Situés sur la route Napoléon (RN 85) à la limite géographique des Alpes du nord et du sud, le plateau Bayard et son col mettent en relation le Champsaur et le Gapençais, et constituent plus largement un important axe touristique nord sud entre Grenoble et Marseille. Surplombant la ville de Gap, chef-lieu du département des Hautes-Alpes, le col s’élève à 1246 mètres d’altitude et son histoire est intimement liée au sport et au spectacle sportif. Il a ainsi vu passer de nombreuses courses cyclistes dont le Tour de France, à plus de vingt-cinq reprises. Il a également servi d’écrin à une course de côte renommée comptant pour le Championnat de France de la montagne. Ce plateau permet aussi de pratiquer, sous le soleil des Alpes du Sud, des activités hivernales comme le ski de fond ou plus estivales comme le golf ou le VTT.

Une empreinte cycliste

Plusieurs épreuves cyclistes de renom ont offert l’occasion aux coureurs de se mesurer sur le versant gapençais du col Bayard où la route suit un tracé en lacets. Il en est ainsi du Tour du Sud-Est, du Critérium du Dauphiné Libéré et bien entendu de la Grande Boucle.

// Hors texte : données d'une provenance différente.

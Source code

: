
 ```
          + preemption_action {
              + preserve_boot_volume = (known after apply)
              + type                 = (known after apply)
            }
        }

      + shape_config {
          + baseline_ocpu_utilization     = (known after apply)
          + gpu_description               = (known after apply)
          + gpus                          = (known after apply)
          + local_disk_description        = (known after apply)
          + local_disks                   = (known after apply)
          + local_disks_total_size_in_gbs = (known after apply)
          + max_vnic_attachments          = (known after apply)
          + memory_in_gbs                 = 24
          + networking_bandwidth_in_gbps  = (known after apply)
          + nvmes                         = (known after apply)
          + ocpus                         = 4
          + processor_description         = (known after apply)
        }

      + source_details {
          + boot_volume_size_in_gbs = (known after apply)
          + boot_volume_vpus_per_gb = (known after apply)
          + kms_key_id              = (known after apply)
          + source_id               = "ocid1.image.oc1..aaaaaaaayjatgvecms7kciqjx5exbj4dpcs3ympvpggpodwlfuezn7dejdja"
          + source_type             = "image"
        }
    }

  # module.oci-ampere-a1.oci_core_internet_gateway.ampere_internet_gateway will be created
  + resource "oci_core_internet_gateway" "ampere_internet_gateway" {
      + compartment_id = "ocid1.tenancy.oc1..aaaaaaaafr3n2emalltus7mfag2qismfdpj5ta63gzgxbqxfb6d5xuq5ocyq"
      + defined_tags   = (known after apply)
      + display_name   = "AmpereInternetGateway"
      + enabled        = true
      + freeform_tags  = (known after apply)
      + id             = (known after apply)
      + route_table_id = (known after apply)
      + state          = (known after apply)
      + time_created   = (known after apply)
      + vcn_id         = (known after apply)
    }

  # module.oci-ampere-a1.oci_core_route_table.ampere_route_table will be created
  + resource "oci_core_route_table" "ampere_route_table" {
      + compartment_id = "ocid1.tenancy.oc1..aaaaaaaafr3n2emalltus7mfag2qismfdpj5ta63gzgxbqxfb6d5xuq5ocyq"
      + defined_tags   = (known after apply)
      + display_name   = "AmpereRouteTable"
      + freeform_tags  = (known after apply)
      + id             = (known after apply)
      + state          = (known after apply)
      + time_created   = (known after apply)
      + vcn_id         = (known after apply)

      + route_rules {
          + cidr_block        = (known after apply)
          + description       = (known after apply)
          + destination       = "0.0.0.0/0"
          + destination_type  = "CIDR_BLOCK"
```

Dès 1905, le franchissement du col Bayard est au programme du troisième Tour de France. Cette édition est en effet la première à emprunter les routes de montagne. Après l’ascension du ballon d’Alsace lors de l’étape entre Nancy et Besançon, celle reliant, par les Alpes, Grenoble à Toulon passe à la côte de Laffrey et au col Bayard, tous deux franchis en tête par le coureur français Julien Maitron. Le col Bayard est donc le troisième col franchi dans l’histoire du Tour de France, précédant d’autres cols comme le Tourmalet ou le Galibier devenus mythiques. La Grande Boucle revient au col Bayard chaque année jusqu’au déclenchement de la Première Guerre mondiale. En 1906 c’est René Pottier, le « premier roi de la montagne », vainqueur au ballon d’Alsace l’année précédente, qui passe le col en tête avant de remporter le Tour de France deux semaines plus tard. Il ne réédite pas l’exploit en 1907, car il se suicide en début d’année à la stupéfaction générale. En 1914 c’est au tour d’un autre grand coureur français, Henri Pélissier, de s’illustrer au sommet du col, mais lui, ne termine que deuxième du classement général à l’issue du Tour, qu’il remporte cependant en 1923.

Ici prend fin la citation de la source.